Collected data:
· · · ·
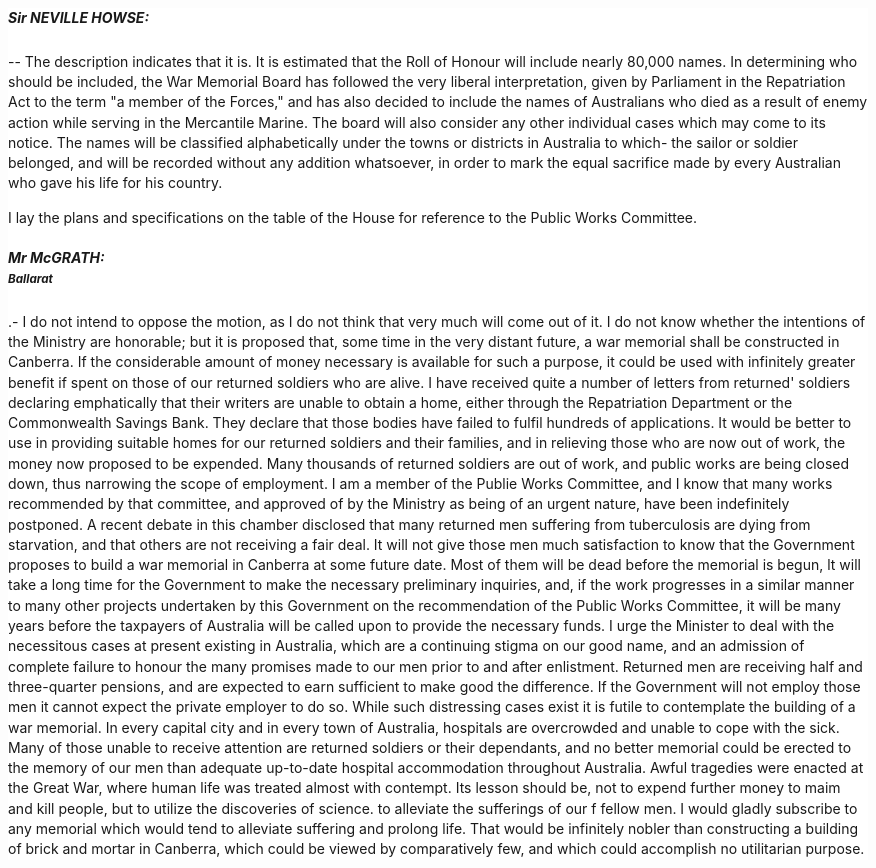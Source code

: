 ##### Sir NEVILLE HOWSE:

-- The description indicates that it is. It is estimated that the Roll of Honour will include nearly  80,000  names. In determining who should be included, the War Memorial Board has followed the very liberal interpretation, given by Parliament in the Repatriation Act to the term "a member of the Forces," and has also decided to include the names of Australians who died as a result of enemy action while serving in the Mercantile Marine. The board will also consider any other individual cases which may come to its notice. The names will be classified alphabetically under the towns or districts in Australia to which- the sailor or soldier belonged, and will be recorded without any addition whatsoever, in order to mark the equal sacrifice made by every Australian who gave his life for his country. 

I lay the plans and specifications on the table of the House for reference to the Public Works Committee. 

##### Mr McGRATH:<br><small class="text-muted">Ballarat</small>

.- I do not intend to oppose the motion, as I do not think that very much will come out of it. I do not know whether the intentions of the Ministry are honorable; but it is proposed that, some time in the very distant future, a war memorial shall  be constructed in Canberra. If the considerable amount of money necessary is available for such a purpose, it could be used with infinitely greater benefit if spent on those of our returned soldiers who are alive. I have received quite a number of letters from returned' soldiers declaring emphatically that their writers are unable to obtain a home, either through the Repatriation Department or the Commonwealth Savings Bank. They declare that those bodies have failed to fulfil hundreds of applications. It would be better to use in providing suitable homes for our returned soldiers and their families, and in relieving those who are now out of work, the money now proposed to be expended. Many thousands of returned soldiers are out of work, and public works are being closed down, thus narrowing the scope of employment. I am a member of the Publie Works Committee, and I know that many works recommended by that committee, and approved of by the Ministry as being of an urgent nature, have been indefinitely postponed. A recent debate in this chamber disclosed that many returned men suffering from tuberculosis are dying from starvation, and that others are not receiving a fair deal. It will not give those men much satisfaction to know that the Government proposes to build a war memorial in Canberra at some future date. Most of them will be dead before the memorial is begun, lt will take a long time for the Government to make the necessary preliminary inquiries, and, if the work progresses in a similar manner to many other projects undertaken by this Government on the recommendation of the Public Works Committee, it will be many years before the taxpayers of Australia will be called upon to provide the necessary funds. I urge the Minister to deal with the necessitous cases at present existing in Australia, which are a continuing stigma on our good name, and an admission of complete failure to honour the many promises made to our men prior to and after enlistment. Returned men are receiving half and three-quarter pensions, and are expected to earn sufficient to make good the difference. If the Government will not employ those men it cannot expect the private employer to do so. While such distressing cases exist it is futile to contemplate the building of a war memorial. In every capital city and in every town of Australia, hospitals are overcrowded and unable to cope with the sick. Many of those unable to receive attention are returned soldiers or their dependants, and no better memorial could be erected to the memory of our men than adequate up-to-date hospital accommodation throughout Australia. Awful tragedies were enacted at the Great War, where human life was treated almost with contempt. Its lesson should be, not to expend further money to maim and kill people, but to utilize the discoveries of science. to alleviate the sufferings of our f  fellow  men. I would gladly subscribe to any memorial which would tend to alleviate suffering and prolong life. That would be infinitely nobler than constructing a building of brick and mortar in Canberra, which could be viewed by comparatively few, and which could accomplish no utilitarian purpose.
· · · ·
- Exercise objective
All lines above from the line with "##### Sir NEVILLE" through the line with "-- The description", both included, are to be set down exactly, with nothing else.

- Output for this exercise
: ##### Sir NEVILLE HOWSE:

-- The description indicates that it is. It is estimated that the Roll of Honour will include nearly  80,000  names. In determining who should be included, the War Memorial Board has followed the very liberal interpretation, given by Parliament in the Repatriation Act to the term "a member of the Forces," and has also decided to include the names of Australians who died as a result of enemy action while serving in the Mercantile Marine. The board will also consider any other individual cases which may come to its notice. The names will be classified alphabetically under the towns or districts in Australia to which- the sailor or soldier belonged, and will be recorded without any addition whatsoever, in order to mark the equal sacrifice made by every Australian who gave his life for his country. 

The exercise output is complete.